The "Valais trough", as recognised in the western Alps in the present days, is actually the remnant of trapped Piemont sea-floor and of the toe of the Helvetic margin (fig. 6 to 9). The "Valais ocean" (as defined in Stampfli, 1993) was located south of France and we refer to it here as the "Pyrenean ocean" to avoid the confusion between Valais ocean and Valais trough. No direct traces of this ocean have been found so far because its suture was located exactly where the Algero-Provençal ocean re-opened in Oligo-Miocene times (Roca, 2001). The southern margin of the Pyrenean ocean was the Briançonnais peninsula (fig. 11), its northern margin was the Corbières-Provençal domain from the Pyrenees to the Maures-Estérel massifs. The Pyrenean margin of the Briançonnais outcrops in the Galibier region of the French Alps (Toury, 1985), well known for its Late Jurassic Brèche du Télégraphe (Kilian, 1891). Recent investigation there (Luzieux and Ferrari, 2002), showed us the development of a pull-apart type basins rapidly deepening under the CCD in Late Jurassic times and located to the north of the classic Briançonnais domain. This area developed facies different from the Swiss sub-Briançonnais during the Cretaceous, and is regarded as the most external sub-Briançonnais elements known so far. Its conjugate northern Provençal margin area is characterised by important erosion during the Oxfordian and the development of Albian basins deepening southward towards the "ocean", followed by inversion related basins accumulating thousands of meters of upper Cretaceous clastic deposits in a northward migrating fore-deep type basin (Debrand-Passard and Courbouleix, 1984). This shows a southward closure of the Pyrenean ocean on a Provençal transect, whereas a northward subduction took place on a Pyrenean transect (Vergés and Garcia-Senz, 2001), also recorded in Sardinia (Barca and Costamagna, 1997; Barca and Costamagna, 2000), but again a southward subduction took place westward in the Biscay ocean.
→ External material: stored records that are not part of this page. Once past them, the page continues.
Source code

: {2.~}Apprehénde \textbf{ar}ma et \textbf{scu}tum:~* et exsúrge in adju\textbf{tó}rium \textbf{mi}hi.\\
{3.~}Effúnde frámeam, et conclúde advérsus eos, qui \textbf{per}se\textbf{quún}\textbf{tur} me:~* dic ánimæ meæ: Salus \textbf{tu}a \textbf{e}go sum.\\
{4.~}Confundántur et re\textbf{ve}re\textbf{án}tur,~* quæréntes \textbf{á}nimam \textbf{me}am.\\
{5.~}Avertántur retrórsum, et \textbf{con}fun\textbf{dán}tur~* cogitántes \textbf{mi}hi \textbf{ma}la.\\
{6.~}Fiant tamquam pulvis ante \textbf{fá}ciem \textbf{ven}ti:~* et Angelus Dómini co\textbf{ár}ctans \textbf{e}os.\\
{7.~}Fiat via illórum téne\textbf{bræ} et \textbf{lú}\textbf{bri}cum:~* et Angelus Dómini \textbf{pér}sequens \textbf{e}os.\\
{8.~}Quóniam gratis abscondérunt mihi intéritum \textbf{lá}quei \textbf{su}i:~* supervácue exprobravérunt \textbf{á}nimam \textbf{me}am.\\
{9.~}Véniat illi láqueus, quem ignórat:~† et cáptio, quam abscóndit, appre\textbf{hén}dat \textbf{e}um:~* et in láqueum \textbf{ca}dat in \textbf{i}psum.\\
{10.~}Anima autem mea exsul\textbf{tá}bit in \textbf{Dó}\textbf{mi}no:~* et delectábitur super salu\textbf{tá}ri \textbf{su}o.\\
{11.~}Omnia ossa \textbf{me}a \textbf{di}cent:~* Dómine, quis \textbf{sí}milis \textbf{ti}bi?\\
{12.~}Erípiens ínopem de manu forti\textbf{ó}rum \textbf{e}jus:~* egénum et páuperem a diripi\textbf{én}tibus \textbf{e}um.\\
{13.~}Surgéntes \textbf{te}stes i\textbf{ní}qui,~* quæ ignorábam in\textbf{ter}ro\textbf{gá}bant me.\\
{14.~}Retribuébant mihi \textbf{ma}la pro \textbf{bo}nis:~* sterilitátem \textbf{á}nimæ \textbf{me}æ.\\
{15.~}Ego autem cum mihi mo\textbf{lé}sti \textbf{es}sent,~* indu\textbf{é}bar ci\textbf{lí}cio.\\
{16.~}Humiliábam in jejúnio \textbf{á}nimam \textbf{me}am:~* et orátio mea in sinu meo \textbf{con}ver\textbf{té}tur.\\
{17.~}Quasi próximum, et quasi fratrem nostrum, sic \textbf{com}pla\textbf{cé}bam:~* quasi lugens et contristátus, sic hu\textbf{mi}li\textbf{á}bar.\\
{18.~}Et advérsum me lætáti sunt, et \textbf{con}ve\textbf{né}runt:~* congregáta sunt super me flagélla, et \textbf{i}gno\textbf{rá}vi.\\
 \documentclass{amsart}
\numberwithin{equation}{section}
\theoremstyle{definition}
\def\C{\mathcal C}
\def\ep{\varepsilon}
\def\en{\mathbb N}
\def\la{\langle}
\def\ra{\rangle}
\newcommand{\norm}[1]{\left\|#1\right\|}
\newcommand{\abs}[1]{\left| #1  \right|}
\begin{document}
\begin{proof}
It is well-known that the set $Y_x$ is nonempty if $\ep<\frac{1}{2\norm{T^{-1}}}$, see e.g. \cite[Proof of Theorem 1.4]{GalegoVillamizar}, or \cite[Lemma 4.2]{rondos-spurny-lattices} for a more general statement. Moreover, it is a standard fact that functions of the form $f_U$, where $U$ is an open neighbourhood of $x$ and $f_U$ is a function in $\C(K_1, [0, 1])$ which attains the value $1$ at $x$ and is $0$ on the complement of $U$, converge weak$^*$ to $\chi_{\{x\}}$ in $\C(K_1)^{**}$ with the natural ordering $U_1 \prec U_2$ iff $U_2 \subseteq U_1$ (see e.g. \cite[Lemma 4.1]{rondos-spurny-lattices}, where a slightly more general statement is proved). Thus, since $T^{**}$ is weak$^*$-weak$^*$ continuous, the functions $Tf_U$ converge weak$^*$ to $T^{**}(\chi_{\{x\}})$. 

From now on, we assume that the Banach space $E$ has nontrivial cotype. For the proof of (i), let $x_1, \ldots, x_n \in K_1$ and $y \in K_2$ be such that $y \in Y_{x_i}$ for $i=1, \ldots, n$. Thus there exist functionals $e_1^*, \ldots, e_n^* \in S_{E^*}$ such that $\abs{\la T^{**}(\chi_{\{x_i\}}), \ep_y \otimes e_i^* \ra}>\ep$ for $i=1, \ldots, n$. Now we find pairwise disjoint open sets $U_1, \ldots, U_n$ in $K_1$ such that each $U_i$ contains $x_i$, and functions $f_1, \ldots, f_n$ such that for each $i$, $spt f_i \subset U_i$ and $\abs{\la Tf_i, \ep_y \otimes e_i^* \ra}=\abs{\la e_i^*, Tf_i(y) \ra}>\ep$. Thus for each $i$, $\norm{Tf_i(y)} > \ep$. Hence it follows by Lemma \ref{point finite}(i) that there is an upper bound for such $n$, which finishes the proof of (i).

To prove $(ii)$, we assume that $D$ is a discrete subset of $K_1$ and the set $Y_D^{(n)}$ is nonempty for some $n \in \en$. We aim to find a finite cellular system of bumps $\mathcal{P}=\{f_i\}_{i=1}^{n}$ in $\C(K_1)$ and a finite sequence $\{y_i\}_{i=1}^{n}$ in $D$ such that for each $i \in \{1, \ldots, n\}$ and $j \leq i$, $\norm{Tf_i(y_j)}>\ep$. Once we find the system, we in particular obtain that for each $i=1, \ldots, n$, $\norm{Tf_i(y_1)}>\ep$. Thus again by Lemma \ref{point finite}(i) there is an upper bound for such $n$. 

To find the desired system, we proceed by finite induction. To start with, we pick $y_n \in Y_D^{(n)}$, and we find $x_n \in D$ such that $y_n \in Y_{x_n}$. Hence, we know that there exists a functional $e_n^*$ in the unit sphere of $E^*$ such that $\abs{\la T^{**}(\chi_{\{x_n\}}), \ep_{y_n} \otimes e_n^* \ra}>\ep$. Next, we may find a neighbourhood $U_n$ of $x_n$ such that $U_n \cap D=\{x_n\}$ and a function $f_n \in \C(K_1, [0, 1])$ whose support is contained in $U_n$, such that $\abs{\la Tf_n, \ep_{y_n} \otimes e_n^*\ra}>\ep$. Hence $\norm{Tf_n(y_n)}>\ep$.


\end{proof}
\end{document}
Figure 11. Early Cretaceous cross-sections of the European margin and position of the Pyrenean ocean
This Pyrenean orogen can be followed from the present Pyrenees eastward up to southern France (Provence), and continues in the Alps in the form of a large scale uplift of the Helvetic margin and local inversion of the Jurassic tilted blocks, well expressed by the deposits of the Niesen flysch (mainly Maastrichtian) and Meilleret flysch (Middle Eocene), sedimented on a structured Mesozoic basement. These flyschs clearly predate the Alpine collisional event in the Helvetic domain, characterised by the deposition of collisional flysch not before the earliest Oligocene.
Along the European margin it is interesting to note the similitude of facies between the Rheno-Danubian flysch and the Valais trough sequence (the Valais trilogy) from Albian to Late Cretaceous ((Stampfli, 1993 and references therein). The continuity of deep water clastic facies in these two domains allows to assign them to the same position with regard to the European margin (often referred as North Penninic basin; fig. 12). The presence of contourites and strong and changing current directions along the basin (Hesse, 1974) suggests a connection with major oceanic domains. In the Ligurian domain (south of the Briançonnais) such turbiditic deposits are absent, the Albo-Cenomanian formation being dominated by anoxic black-shale deposits. So the Valais trough, together with the Pyrenean ocean and the Bay of Biscay ocean, must be regarded as the connection between the Eastern Alpine Tethyan realm and the opening north Atlantic ocean during the Cretaceous and Paleogene.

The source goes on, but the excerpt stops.